How To ‘Translate’ Grafana Dashboards from Graphite to Elasticsearch

Grafana is the de facto open source tool for visualizing metrics. Grafana supports many different backends for data sources and handles each one slightly differently. This blog post is geared towards helping convert Grafana dashboards from using the Graphite backend to using Elasticsearch as a metrics datasource. There are many similarities between how to use both as datasources and how to plot graphs around them, but there are also many differences that need to be accounted for.

Graphite is a dot spaced time series database (TSDB). Each metric is treated as a point in a hierarchy with queries consisting of a name like PROD.KafkaBrokers.us-east-1.1a.kafka1.load.load.shortterm. The metrics can have a variety of functions applied to them, for example aliasByNode, to alter or aggregate the metrics. Each metric is treated as a separate data point and querying the dotted namespace results in a single metric each time.

By contrast, Elasticsearch is a logging search platform that also has the capability to store metrics as a time series database. Because of Elasticsearch’s logging origins, it treats metrics like a JSON-formatted series of data points, as opposed to the simple time-stamped data points of Graphite. As an example, system network metrics, such as bytes in, bytes out, and errors in, will be aggregated together into one record that can be searched using the Lucene query language, similar to how logs in Elasticsearch are searched.

Each metric record also contains metadata about the record, such as the hostname of the machine reporting the metrics, the metricset name, disk names, network interface names, etc. Understanding how these metrics records are formatted is extremely important for understanding how to query and aggregate our metrics. As an example, metrics from network can be aggregated and aliased based on which network interface is reporting the data or specific network interfaces can be used in the query, as simply as:

system.network.name: eth0.

Graphite Dashboard Translation Examples

I will provide some examples of dashboards I have converted from Graphite queries to Elasticsearch queries for migrating our Kafka metrics dashboard. For a little helpful background to better understand what I’m doing on these examples, I’ll explain how the metrics were actually shipped. Both Graphite and Elasticsearch function as TSDBs, but neither actually scrapes metrics. For that, both rely on external shippers, typically running on the hosts being monitored, to gather metrics and push them to the TSDB.

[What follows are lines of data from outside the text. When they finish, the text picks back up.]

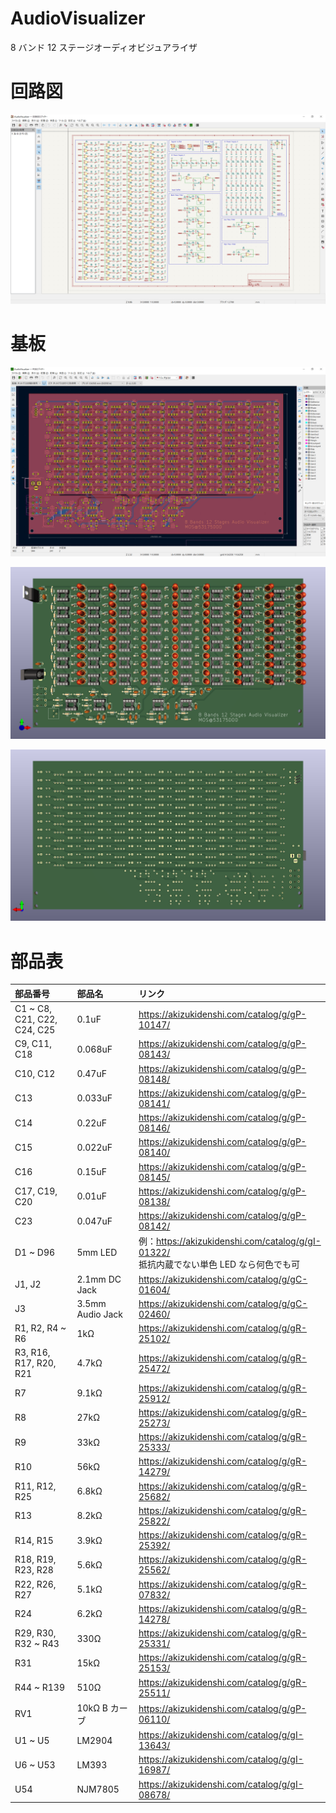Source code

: # AudioVisualizer
8 バンド 12 ステージオーディオビジュアライザ


# 回路図

![image](./img/Schematic_image.png)

# 基板

![image](./img/PCB_Editor_image.png)

![image](./img/PCB_3D_image_f.png)

![image](./img/PCB_3D_image_b.png)

# 部品表

| 部品番号 | 部品名 | リンク |
|:----|:----|:----|
| C1 ~ C8, C21, C22, C24, C25 | 0.1uF | <https://akizukidenshi.com/catalog/g/gP-10147/> |
| C9, C11, C18 | 0.068uF | <https://akizukidenshi.com/catalog/g/gP-08143/> |
| C10, C12 | 0.47uF | <https://akizukidenshi.com/catalog/g/gP-08148/> |
| C13 | 0.033uF | <https://akizukidenshi.com/catalog/g/gP-08141/> |
| C14 | 0.22uF | <https://akizukidenshi.com/catalog/g/gP-08146/> |
| C15 | 0.022uF | <https://akizukidenshi.com/catalog/g/gP-08140/> |
| C16 | 0.15uF | <https://akizukidenshi.com/catalog/g/gP-08145/> |
| C17, C19, C20 | 0.01uF | <https://akizukidenshi.com/catalog/g/gP-08138/> |
| C23 | 0.047uF | <https://akizukidenshi.com/catalog/g/gP-08142/> |
| D1 ~ D96 | 5mm LED | 例：<https://akizukidenshi.com/catalog/g/gI-01322/></br>抵抗内蔵でない単色 LED なら何色でも可 |
| J1, J2 | 2.1mm DC Jack | <https://akizukidenshi.com/catalog/g/gC-01604/> |
| J3 | 3.5mm Audio Jack | <https://akizukidenshi.com/catalog/g/gC-02460/> |
| R1, R2, R4 ~ R6 | 1kΩ | <https://akizukidenshi.com/catalog/g/gR-25102/> |
| R3, R16, R17, R20, R21 | 4.7kΩ | <https://akizukidenshi.com/catalog/g/gR-25472/> |
| R7 | 9.1kΩ | <https://akizukidenshi.com/catalog/g/gR-25912/> |
| R8 | 27kΩ | <https://akizukidenshi.com/catalog/g/gR-25273/> |
| R9 | 33kΩ | <https://akizukidenshi.com/catalog/g/gR-25333/> |
| R10 | 56kΩ | <https://akizukidenshi.com/catalog/g/gR-14279/> |
| R11, R12, R25 | 6.8kΩ | <https://akizukidenshi.com/catalog/g/gR-25682/> |
| R13 | 8.2kΩ | <https://akizukidenshi.com/catalog/g/gR-25822/> |
| R14, R15 | 3.9kΩ | <https://akizukidenshi.com/catalog/g/gR-25392/> |
| R18, R19, R23, R28 | 5.6kΩ | <https://akizukidenshi.com/catalog/g/gR-25562/> |
| R22, R26, R27 | 5.1kΩ | <https://akizukidenshi.com/catalog/g/gR-07832/> |
| R24 | 6.2kΩ | <https://akizukidenshi.com/catalog/g/gR-14278/> |
| R29, R30, R32 ~ R43 | 330Ω | <https://akizukidenshi.com/catalog/g/gR-25331/> |
| R31 | 15kΩ | <https://akizukidenshi.com/catalog/g/gR-25153/> |
| R44 ~ R139 | 510Ω | <https://akizukidenshi.com/catalog/g/gR-25511/> |
| RV1 | 10kΩ B カーブ | <https://akizukidenshi.com/catalog/g/gP-06110/> |
| U1 ~ U5 | LM2904 | <https://akizukidenshi.com/catalog/g/gI-13643/> |
| U6 ~ U53 | LM393 | <https://akizukidenshi.com/catalog/g/gI-16987/> |
| U54 | NJM7805 | <https://akizukidenshi.com/catalog/g/gI-08678/> |

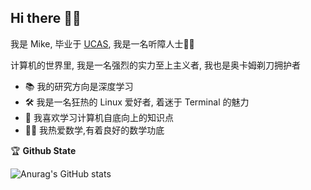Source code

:<h2 color="#bd93f9">Hi there 👋🏼</h2>

我是 Mike, 毕业于 [UCAS](https://www.ucas.ac.cn/), 我是一名听障人士🦻🏼

计算机的世界里, 我是一名强烈的实力至上主义者, 我也是奥卡姆剃刀拥护者

- 📚 我的研究方向是深度学习
- 🛠️ 我是一名狂热的 Linux 爱好者, 着迷于 Terminal 的魅力
- 🔋 我喜欢学习计算机自底向上的知识点
- ✍🏼 我热爱数学,有着良好的数学功底

🏆 **Github State**

![Anurag's GitHub stats](https://github-readme-stats.vercel.app/api?username=lmk123568&hide_title=True&hide_border=True&show_icons=true&theme=dracula)
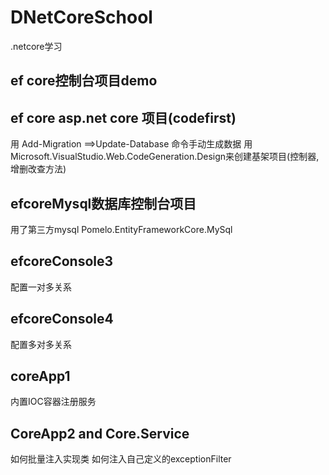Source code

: # DNetCoreSchool
.netcore学习

## ef core控制台项目demo
## ef core asp.net core 项目(codefirst)
用 Add-Migration  ==>Update-Database 命令手动生成数据
用 Microsoft.VisualStudio.Web.CodeGeneration.Design来创建基架项目(控制器,增删改查方法)
## efcoreMysql数据库控制台项目
用了第三方mysql Pomelo.EntityFrameworkCore.MySql
## efcoreConsole3
配置一对多关系
## efcoreConsole4
配置多对多关系
## coreApp1
内置IOC容器注册服务
## CoreApp2 and Core.Service
如何批量注入实现类
如何注入自己定义的exceptionFilter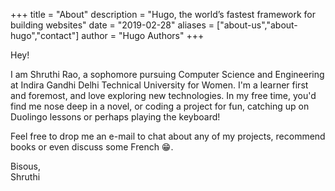 +++
title = "About"
description = "Hugo, the world’s fastest framework for building websites"
date = "2019-02-28"
aliases = ["about-us","about-hugo","contact"]
author = "Hugo Authors"
+++

Hey!

I am Shruthi Rao, a sophomore pursuing Computer Science and Engineering at Indira Gandhi Delhi Technical University for Women. I'm a learner first and foremost, and love exploring new technologies. In my free time, you'd find me nose deep in a novel, or coding a project for fun, catching up on Duolingo lessons or perhaps playing the keyboard! 

Feel free to drop me an e-mail to chat about any of my projects, recommend books or even discuss some French 😁.

Bisous,\
Shruthi

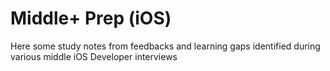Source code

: # Middle+ Prep (iOS)

Here some study notes from feedbacks and learning gaps identified during various middle iOS Developer interviews
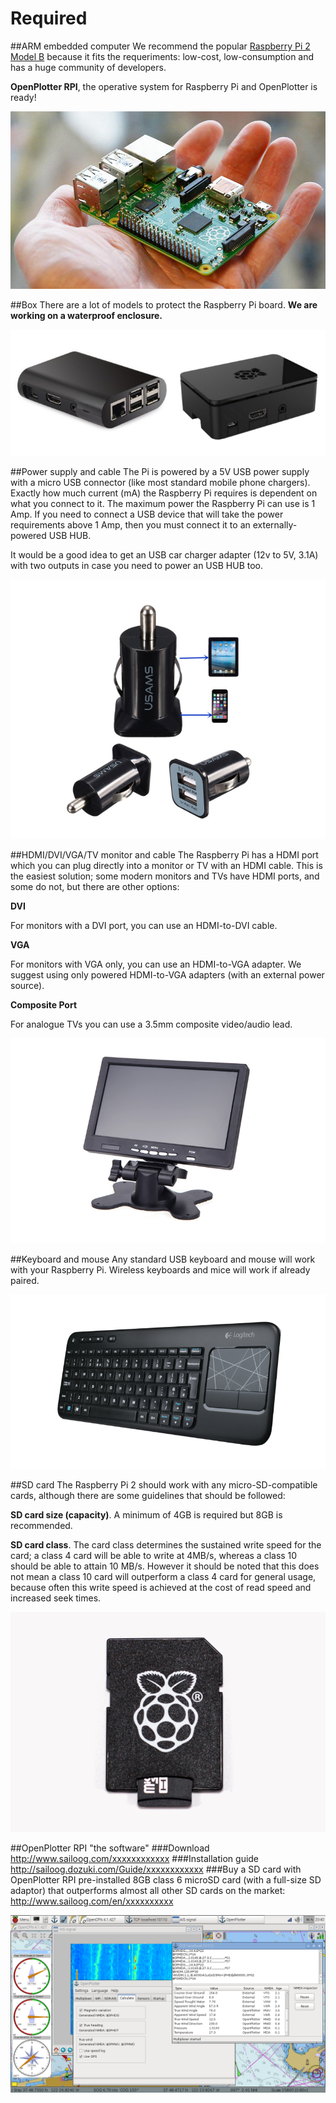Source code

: # Required

##ARM embedded computer
We recommend the popular [Raspberry Pi 2 Model B](https://www.raspberrypi.org/products/raspberry-pi-2-model-b/) because it fits the requeriments: low-cost, low-consumption and has a huge community of developers.

**OpenPlotter RPI**,  the operative system for Raspberry Pi and OpenPlotter is ready!

![](rpi2.jpg)

##Box
There are a lot of models to protect the Raspberry Pi board. 
**We are working on a waterproof enclosure.**

![](box.png)

##Power supply and cable
The Pi is powered by a 5V USB power supply with a micro USB connector (like most standard mobile phone chargers). Exactly how much current (mA) the Raspberry Pi requires is dependent on what you connect to it. The maximum power the Raspberry Pi can use is 1 Amp. If you need to connect a USB device that will take the power requirements above 1 Amp, then you must connect it to an externally-powered USB HUB.

It would be a good idea to get an USB car charger adapter (12v to 5V, 3.1A) with two outputs in case you need to power an USB HUB too.

![](power.png)

##HDMI/DVI/VGA/TV monitor and cable
The Raspberry Pi has a HDMI port which you can plug directly into a monitor or TV with an HDMI cable. This is the easiest solution; some modern monitors and TVs have HDMI ports, and some do not, but there are other options:

**DVI**

For monitors with a DVI port, you can use an HDMI-to-DVI cable.

**VGA**

For monitors with VGA only, you can use an HDMI-to-VGA adapter. We suggest using only powered HDMI-to-VGA adapters (with an external power source).

**Composite Port**

For analogue TVs you can use  a 3.5mm composite video/audio lead.

![](hdmi.png)

##Keyboard and mouse
Any standard USB keyboard and mouse will work with your Raspberry Pi. Wireless keyboards and mice will work if already paired.

![](keyboard.png)

##SD card
The Raspberry Pi 2 should work with any micro-SD-compatible cards, although there are some guidelines that should be followed:

**SD card size (capacity)**. A minimum of 4GB is required but 8GB is recommended.

**SD card class**. The card class determines the sustained write speed for the card; a class 4 card will be able to write at 4MB/s, whereas a class 10 should be able to attain 10 MB/s. However it should be noted that this does not mean a class 10 card will outperform a class 4 card for general usage, because often this write speed is achieved at the cost of read speed and increased seek times.

![](sd.png)

##OpenPlotter RPI "the software"
###Download
http://www.sailoog.com/xxxxxxxxxxxx
###Installation guide
http://sailoog.dozuki.com/Guide/xxxxxxxxxxxx
###Buy a SD card with OpenPlotter RPI pre-installed
8GB class 6 microSD card (with a full-size SD adaptor) that outperforms almost all other SD cards on the market: http://www.sailoog.com/en/xxxxxxxxxx

![](openplotter_rpi.png)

In my examples, I am primarily using collectd as the metrics shipper to send to Graphite. The Graphite ecosystem has a wide variety of metrics shippers that can be utilized to write to the Graphite backend. In the Elasticsearch world, by contrast, the vast majority of metrics shipping can be done with Elastic’s own Metricbeat shipper. In the examples below, I am using the Metricbeat system module to replace the collectd shipper.

Basic Queries

Most system metrics you will need to migrate are fairly simple. An example of this simple type of metric is CPU load. The metric will simply be a set of points that need to be graphed by some aggregation like Max, Average, Sum, etc. and will require no further calculations.

Here you can see an example of load metrics for Kafka brokers in Graphite. In this example, I am using variables to search for the load metric for particular nodes, by machine name.

Here is the same metric query in the Lucene language to pull the metrics from Elasticsearch. Much as you would create a search for logs, you can search on the host.name field from the metric record. Here I am also using the $broker variable to search for the specific hosts I want. Next, the Metric field is where you specify what metric type you want to graph from the record. The system.load.1 metric is the Metricbeat system module metric that most closely corresponds to the load.shortterm metric from Graphite. You can select the aggregation to use (in this case, Average).

Choosing the correct aggregation should typically be fairly straightforward. Look at the function used in Graphite such as consolidateBy or highestMax to determine which aggregation was used in the original graph and select the corresponding Elasticsearch aggregation.

In this example, you can see a query using consolidateBy with >max as the argument.

This corresponds very neatly to the ‘Max’ dropdown when selecting the metric to graph with Elasticsearch.

In most cases, I found that the relationship between the two queries was this straightforward. Occasionally, you may run into an example with more complex queries, such as finding the average of max values, where some experimentation with different aggregations and metric calculations may come into play. I’ll cover some of these in the following sections.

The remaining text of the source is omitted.